__WORK REQUEST__:
Go through the entries below. Copy out every line that contains "pour".

[[ ENTRIES PROVIDED open ]]

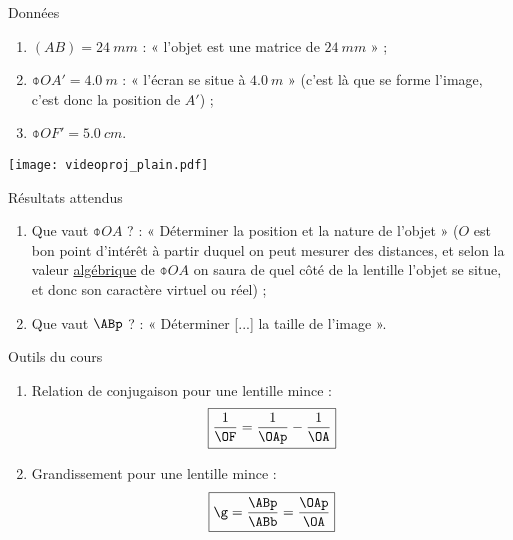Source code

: \documentclass[a4paper, 12pt, final, garamond]{book}
\begin{document}
\begin{NCdefi}[sidebyside, sidebyside align=center]{Données}
    \begin{enumerate}
        \item $(AB) = \SI{24}{mm}$ : « l'objet est une matrice de $ \SI{24}{mm}$
            » ;
        \item $ \obar{OA'} = \SI{+4.0}{m}$ : « l'écran se situe à $\SI{4.0}{m}$ »
            (c'est là que se forme l'image, c'est donc la position de $A'$) ;
        \item $ \obar{OF'} = \SI{+5.0}{cm}$.
    \end{enumerate}
    \tcblower
    \begin{center}
        \texttt{[image: videoproj\_plain.pdf]}
    \end{center}
\end{NCdefi}
\begin{tcbraster}[raster columns=2, raster equal height=rows]
    \begin{NCprop}{Résultats attendus}
        \begin{enumerate}
            \item Que vaut $ \obar{OA}$ ? : « Déterminer la position et la nature de
                l'objet » ($O$ est bon point d'intérêt à partir duquel on peut
                mesurer des distances, et selon la valeur \underline{algébrique} de
                $\obar{OA}$ on saura de quel côté de la lentille l'objet se situe,
                et donc son caractère virtuel ou réel) ;
            \item Que vaut $\ABp$ ? : « Déterminer [...] la taille de l'image ».
        \end{enumerate}
    \end{NCprop}
    \begin{NCrapp}{Outils du cours}
        \begin{enumerate}
            \item Relation de conjugaison pour une lentille mince :
                \[ \boxed{ \frac{1}{\OF} = \frac{1}{\OAp} - \frac{1}{\OA}}\]
            \item Grandissement pour une lentille mince :
                \[\boxed{\g = \frac{\ABp}{\ABb} = \frac{\OAp}{\OA}}\]
        \end{enumerate}
    \end{NCrapp}
\end{tcbraster}
\end{document}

[[ ENTRIES PROVIDED closed ]]

__OUTPUT FOR THIS TASK__:
            \item Relation de conjugaison pour une lentille mince :
            \item Grandissement pour une lentille mince :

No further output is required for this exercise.